Line filter on the word "down": copy each matching line from the entries.

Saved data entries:
————————

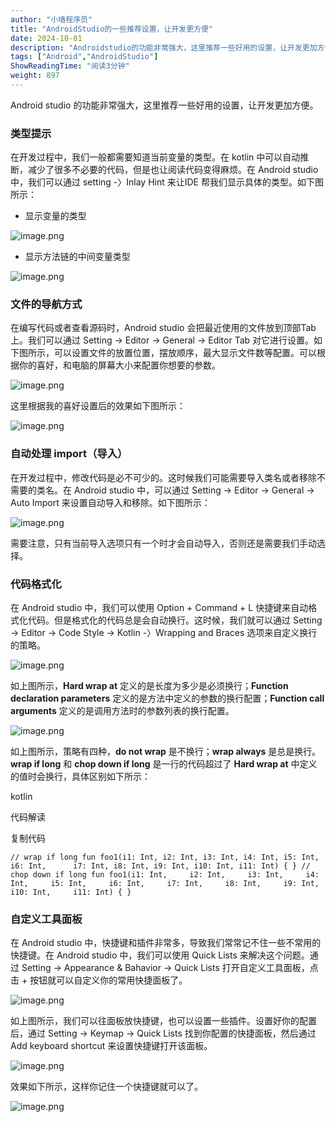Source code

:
 ```yaml
---
author: "小墙程序员"
title: "AndroidStudio的一些推荐设置，让开发更方便"
date: 2024-10-01
description: "Androidstudio的功能非常强大，这里推荐一些好用的设置，让开发更加方便。类型提示在开发过程中，我们一般都需要知道当前变量的类型。在kotlin中可以自动推断，减少了很多不必要的代"
tags: ["Android","AndroidStudio"]
ShowReadingTime: "阅读3分钟"
weight: 897
---
```

Android studio 的功能非常强大，这里推荐一些好用的设置，让开发更加方便。

### 类型提示

在开发过程中，我们一般都需要知道当前变量的类型。在 kotlin 中可以自动推断，减少了很多不必要的代码，但是也让阅读代码变得麻烦。在 Android studio 中，我们可以通过 setting -〉Inlay Hint 来让IDE 帮我们显示具体的类型。如下图所示：

*   显示变量的类型

![image.png](https://p6-xtjj-sign.byteimg.com/tos-cn-i-73owjymdk6/2977bdbb78c54a6bab12bff3121013d3~tplv-73owjymdk6-jj-mark-v1:0:0:0:0:5o6Y6YeR5oqA5pyv56S-5Yy6IEAg5bCP5aKZ56iL5bqP5ZGY:q75.awebp?rk3s=f64ab15b&x-expires=1728357935&x-signature=Q2WD2PI4oGwYMj2xaw7x%2F1OL%2BBM%3D)

*   显示方法链的中间变量类型

![image.png](https://p6-xtjj-sign.byteimg.com/tos-cn-i-73owjymdk6/0008fe89e2c6494983b67377eb74319a~tplv-73owjymdk6-jj-mark-v1:0:0:0:0:5o6Y6YeR5oqA5pyv56S-5Yy6IEAg5bCP5aKZ56iL5bqP5ZGY:q75.awebp?rk3s=f64ab15b&x-expires=1728357935&x-signature=O42YjQ8o6WmTQo%2BOh%2FeQTU8jaGU%3D)

### 文件的导航方式

在编写代码或者查看源码时，Android studio 会把最近使用的文件放到顶部Tab上。我们可以通过 Setting -> Editor -> General -> Editor Tab 对它进行设置。如下图所示，可以设置文件的放置位置，摆放顺序，最大显示文件数等配置。可以根据你的喜好，和电脑的屏幕大小来配置你想要的参数。

![image.png](https://p6-xtjj-sign.byteimg.com/tos-cn-i-73owjymdk6/40ac50816f5c4ecaa8ff68c96634a73f~tplv-73owjymdk6-jj-mark-v1:0:0:0:0:5o6Y6YeR5oqA5pyv56S-5Yy6IEAg5bCP5aKZ56iL5bqP5ZGY:q75.awebp?rk3s=f64ab15b&x-expires=1728357935&x-signature=GGTPuSzvmlFIz%2BOtPl928dOhlSI%3D)

这里根据我的喜好设置后的效果如下图所示：

![image.png](https://p6-xtjj-sign.byteimg.com/tos-cn-i-73owjymdk6/9fd3a55e70884d49964cc6eb9f815995~tplv-73owjymdk6-jj-mark-v1:0:0:0:0:5o6Y6YeR5oqA5pyv56S-5Yy6IEAg5bCP5aKZ56iL5bqP5ZGY:q75.awebp?rk3s=f64ab15b&x-expires=1728357935&x-signature=LPf5GeKHKrhqiRdH%2B%2BXO2q%2FBI6o%3D)

### 自动处理 import（导入）

在开发过程中，修改代码是必不可少的。这时候我们可能需要导入类名或者移除不需要的类名。在 Android studio 中，可以通过 Setting -> Editor -> General -> Auto Import 来设置自动导入和移除。如下图所示：

![image.png](https://p6-xtjj-sign.byteimg.com/tos-cn-i-73owjymdk6/d015aae592174ffe990588efbb1b4953~tplv-73owjymdk6-jj-mark-v1:0:0:0:0:5o6Y6YeR5oqA5pyv56S-5Yy6IEAg5bCP5aKZ56iL5bqP5ZGY:q75.awebp?rk3s=f64ab15b&x-expires=1728357935&x-signature=xpaaSRCP2Ssv3JF%2FOw6ZZ6TCMJU%3D)

需要注意，只有当前导入选项只有一个时才会自动导入，否则还是需要我们手动选择。

### 代码格式化

在 Android studio 中，我们可以使用 Option + Command + L 快捷键来自动格式化代码。但是格式化的代码总是会自动换行。这时候，我们就可以通过 Setting -> Editor -> Code Style -> Kotlin -〉Wrapping and Braces 选项来自定义换行的策略。

![image.png](https://p6-xtjj-sign.byteimg.com/tos-cn-i-73owjymdk6/b51f3780efb042018197744c3d39a082~tplv-73owjymdk6-jj-mark-v1:0:0:0:0:5o6Y6YeR5oqA5pyv56S-5Yy6IEAg5bCP5aKZ56iL5bqP5ZGY:q75.awebp?rk3s=f64ab15b&x-expires=1728357935&x-signature=tJwZYxEdUYQNHAG%2FtHHINgNcDHA%3D)

如上图所示，**Hard wrap at** 定义的是长度为多少是必须换行；**Function declaration parameters** 定义的是方法中定义的参数的换行配置；**Function call arguments** 定义的是调用方法时的参数列表的换行配置。

![image.png](https://p6-xtjj-sign.byteimg.com/tos-cn-i-73owjymdk6/ab240673df874485a20e2770ccfc48bd~tplv-73owjymdk6-jj-mark-v1:0:0:0:0:5o6Y6YeR5oqA5pyv56S-5Yy6IEAg5bCP5aKZ56iL5bqP5ZGY:q75.awebp?rk3s=f64ab15b&x-expires=1728357935&x-signature=VuY%2Fx26eYIMOrJHmySBb2WAKSk4%3D)

如上图所示，策略有四种，**do not wrap** 是不换行；**wrap always** 是总是换行。**wrap if long** 和 **chop down if long** 是一行的代码超过了 **Hard wrap at** 中定义的值时会换行，具体区别如下所示：

kotlin

 代码解读

复制代码

`// wrap if long fun foo1(i1: Int, i2: Int, i3: Int, i4: Int, i5: Int, i6: Int,      i7: Int, i8: Int, i9: Int, i10: Int, i11: Int) { } // chop down if long fun foo1(i1: Int,     i2: Int,     i3: Int,     i4: Int,     i5: Int,     i6: Int,     i7: Int,     i8: Int,     i9: Int,     i10: Int,     i11: Int) { }`

### 自定义工具面板

在 Android studio 中，快捷键和插件非常多，导致我们常常记不住一些不常用的快捷键。在 Android studio 中，我们可以使用 Quick Lists 来解决这个问题。通过 Setting -> Appearance & Bahavior -> Quick Lists 打开自定义工具面板，点击 + 按钮就可以自定义你的常用快捷面板了。

![image.png](https://p6-xtjj-sign.byteimg.com/tos-cn-i-73owjymdk6/6826ad1e768e42b3a62397d3c9908536~tplv-73owjymdk6-jj-mark-v1:0:0:0:0:5o6Y6YeR5oqA5pyv56S-5Yy6IEAg5bCP5aKZ56iL5bqP5ZGY:q75.awebp?rk3s=f64ab15b&x-expires=1728357935&x-signature=%2Fco7Pyi%2BkmVGidC886Nk1G%2BIGJQ%3D)

如上图所示，我们可以往面板放快捷键，也可以设置一些插件。设置好你的配置后，通过 Setting -> Keymap -> Quick Lists 找到你配置的快捷面板，然后通过 Add keyboard shortcut 来设置快捷键打开该面板。

![image.png](https://p6-xtjj-sign.byteimg.com/tos-cn-i-73owjymdk6/4978f64f9064455299fc7e4967ce93d9~tplv-73owjymdk6-jj-mark-v1:0:0:0:0:5o6Y6YeR5oqA5pyv56S-5Yy6IEAg5bCP5aKZ56iL5bqP5ZGY:q75.awebp?rk3s=f64ab15b&x-expires=1728357935&x-signature=Ombj1zdpaWNCnxOa2fKpR%2FMLd8k%3D)

效果如下所示，这样你记住一个快捷键就可以了。

![image.png](https://p6-xtjj-sign.byteimg.com/tos-cn-i-73owjymdk6/ec6d3c9323254e1c83f6d2fa91192b89~tplv-73owjymdk6-jj-mark-v1:0:0:0:0:5o6Y6YeR5oqA5pyv56S-5Yy6IEAg5bCP5aKZ56iL5bqP5ZGY:q75.awebp?rk3s=f64ab15b&x-expires=1728357935&x-signature=HiHsM9%2FRnpmeDsxt3qp7VxCX7yU%3D)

————————

# Response below
如上图所示，策略有四种，**do not wrap** 是不换行；**wrap always** 是总是换行。**wrap if long** 和 **chop down if long** 是一行的代码超过了 **Hard wrap at** 中定义的值时会换行，具体区别如下所示：
`// wrap if long fun foo1(i1: Int, i2: Int, i3: Int, i4: Int, i5: Int, i6: Int,      i7: Int, i8: Int, i9: Int, i10: Int, i11: Int) { } // chop down if long fun foo1(i1: Int,     i2: Int,     i3: Int,     i4: Int,     i5: Int,     i6: Int,     i7: Int,     i8: Int,     i9: Int,     i10: Int,     i11: Int) { }`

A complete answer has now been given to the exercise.